For the string "public", work out how many lines of the data contain it and give that number with nothing added.

**Dataset entries**

+--

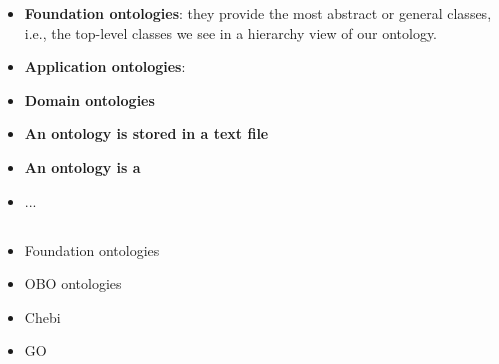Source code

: \documentclass[english, xcolor=dvipsnames, aspectratio=169]{beamer}
\newcommand{\subsectiontitle}{}
\begin{document}
\begin{frame}{\subsectiontitle}
    \begin{itemize}
        \item \textbf{Foundation ontologies}: they provide the most abstract or general classes, i.e., the top-level classes we see in a hierarchy view of our ontology.
        \item \textbf{Application ontologies}:
        \item \textbf{Domain ontologies}
    \end{itemize}
\end{frame}

% 
\begin{frame}{\subsectiontitle}
    \begin{itemize}
        \item \textbf{An ontology is stored in a text file}
        \item \textbf{An ontology is a }
        \item ...
    \end{itemize}
\end{frame}

% 
\subsection{\subsectiontitle}
\begin{frame}{\subsectiontitle}
    \begin{itemize}
        \item Foundation ontologies
        \item OBO ontologies
        \item Chebi
        \item GO
    \end{itemize}
\end{frame}

% 
\renewcommand{\subsectiontitle}{What does an ontology look like? (cont)}
\end{document}
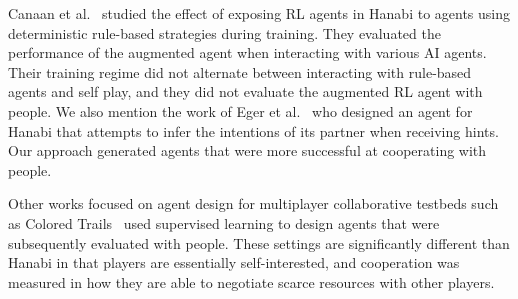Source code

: \documentclass[letterpaper]{article} %
\begin{document}


Canaan et al.~ studied the effect of exposing RL agents in Hanabi  to agents using deterministic rule-based  strategies during  training.  They evaluated the performance of the augmented agent when interacting with various AI agents.   
Their training regime did not alternate between  interacting with rule-based agents and self play, and they did not evaluate the augmented RL agent with people.  
 We also mention the work of Eger et al.~ who designed an agent
 for Hanabi that attempts to infer the intentions of its partner when receiving hints. Our approach generated agents that were more successful at cooperating with people. 

Other works focused on agent design for multiplayer collaborative testbeds 
such as Colored Trails~\cite{GAL20101460}  used supervised learning to design agents  that were subsequently 
evaluated with people. These settings are significantly different than Hanabi in that players are 
essentially self-interested, and cooperation was measured in how they are able to negotiate scarce resources with other players. 
\end{document}
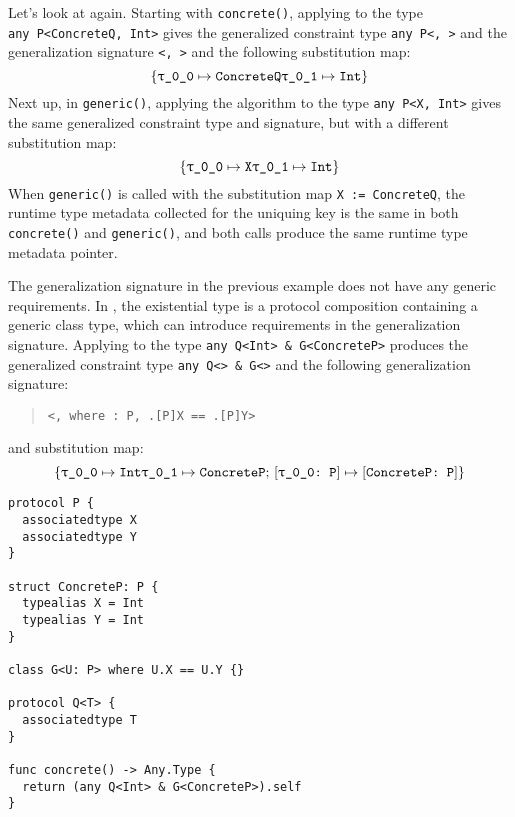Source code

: \documentclass[../generics]{subfiles}
\begin{document}
\begin{example} Let's look at  again. Starting with \texttt{concrete()}, applying  to the type \texttt{any~P<ConcreteQ,~Int>} gives the generalized constraint type \texttt{any~P<,~>} and the generalization signature \texttt{<, >} and the following substitution map:
\[
\{
\texttt{\texttt{$\uptau$\_0\_0}} \mapsto \texttt{ConcreteQ}\\
\texttt{\texttt{$\uptau$\_0\_1}} \mapsto \texttt{Int}
\}
\]
Next up, in \texttt{generic()}, applying the algorithm to the type \texttt{any~P<X,~Int>} gives the same generalized constraint type and signature, but with a different substitution map:
\[
\{
\texttt{\texttt{$\uptau$\_0\_0}} \mapsto \texttt{X}\\
\texttt{\texttt{$\uptau$\_0\_1}} \mapsto \texttt{Int}
\}
\]
When \texttt{generic()} is called with the substitution map \texttt{X := ConcreteQ}, the runtime type metadata collected for the uniquing key is the same in both \texttt{concrete()} and \texttt{generic()}, and both calls produce the same runtime type metadata pointer.
\end{example}

\begin{example}
The generalization signature in the previous example does not have any generic requirements. In , the existential type is a protocol composition containing a generic class type, which can introduce requirements in the generalization signature. Applying  to the type \texttt{any~Q<Int>~\&~G<ConcreteP>} produces the generalized constraint type \texttt{any~Q<>~\&~G<>} and the following generalization signature:
\begin{quote}
\texttt{<,  where :\ P, .[P]X == .[P]Y>}
\end{quote}
and substitution map:
\[
\{
\texttt{\texttt{$\uptau$\_0\_0}} \mapsto \texttt{Int}\\
\texttt{\texttt{$\uptau$\_0\_1}} \mapsto \texttt{ConcreteP}
;\,
[\texttt{\texttt{$\uptau$\_0\_0}:~P}] \mapsto [\texttt{ConcreteP:~P}]
\}
\]
\end{example}
\begin{listing}\label{generalizationrequirements}
\begin{Verbatim}
protocol P {
  associatedtype X
  associatedtype Y
}

struct ConcreteP: P {
  typealias X = Int
  typealias Y = Int
}

class G<U: P> where U.X == U.Y {}

protocol Q<T> {
  associatedtype T
}

func concrete() -> Any.Type {
  return (any Q<Int> & G<ConcreteP>).self
}
\end{Verbatim}
\end{listing}
\end{document}
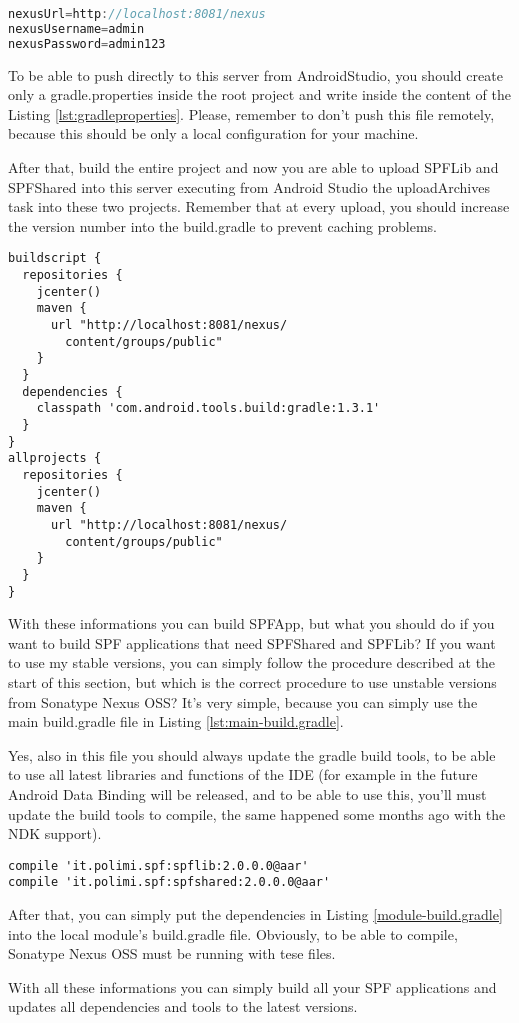 \begin{lstlisting}[caption={gradle.properties},label=lst:gradleproperties, language=Java]
nexusUrl=http://localhost:8081/nexus
nexusUsername=admin
nexusPassword=admin123
\end{lstlisting}


To be able to push directly to this server from AndroidStudio, you should create only a \textsf{gradle.properties} inside the root project and write inside the content of the Listing \ref{lst:gradleproperties}. Please, remember to don't push this file remotely, because this should be only a local configuration for your machine.

After that, build the entire project and now you are able to upload SPFLib and SPFShared into this server executing from Android Studio the uploadArchives task into these two projects. Remember that at every upload, you should increase the version number into the \textsf{build.gradle} to prevent caching problems.

\begin{lstlisting}[caption={Main build.gradle},label=lst:main-build.gradle]
buildscript {
  repositories {
    jcenter()
    maven {
      url "http://localhost:8081/nexus/
      	content/groups/public"
    }
  }
  dependencies {
    classpath 'com.android.tools.build:gradle:1.3.1'
  }
}
allprojects {
  repositories {
    jcenter()
    maven {
      url "http://localhost:8081/nexus/
		content/groups/public"
    }
  }
}
\end{lstlisting}

With these informations you can build \textsf{SPFApp}, but what you should do if you want to build SPF applications that need SPFShared and SPFLib?
If you want to use my stable versions, you can simply follow the procedure described at the start of this section, but which is the correct procedure to use unstable versions from Sonatype Nexus OSS?
It's very simple, because you can simply use the main \textsf{build.gradle} file in Listing \ref{lst:main-build.gradle}.

Yes, also in this file you should always update the gradle build tools, to be able to use all latest libraries and functions of the IDE (for example in the future Android Data Binding will be released, and to be able to use this, you'll must update the build tools to compile, the same happened some months ago with the NDK support).

\begin{lstlisting}[caption={Module build.gradle's example},label=lst:module-build.gradle]
compile 'it.polimi.spf:spflib:2.0.0.0@aar'
compile 'it.polimi.spf:spfshared:2.0.0.0@aar'
\end{lstlisting}

After that, you can simply put the dependencies in Listing \ref{module-build.gradle} into the local module's \textsf{build.gradle} file. Obviously, to be able to compile, Sonatype Nexus OSS must be running with tese files. 

With all these informations you can simply build all your SPF applications and updates all dependencies and tools to the latest versions.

+--

**Response**
2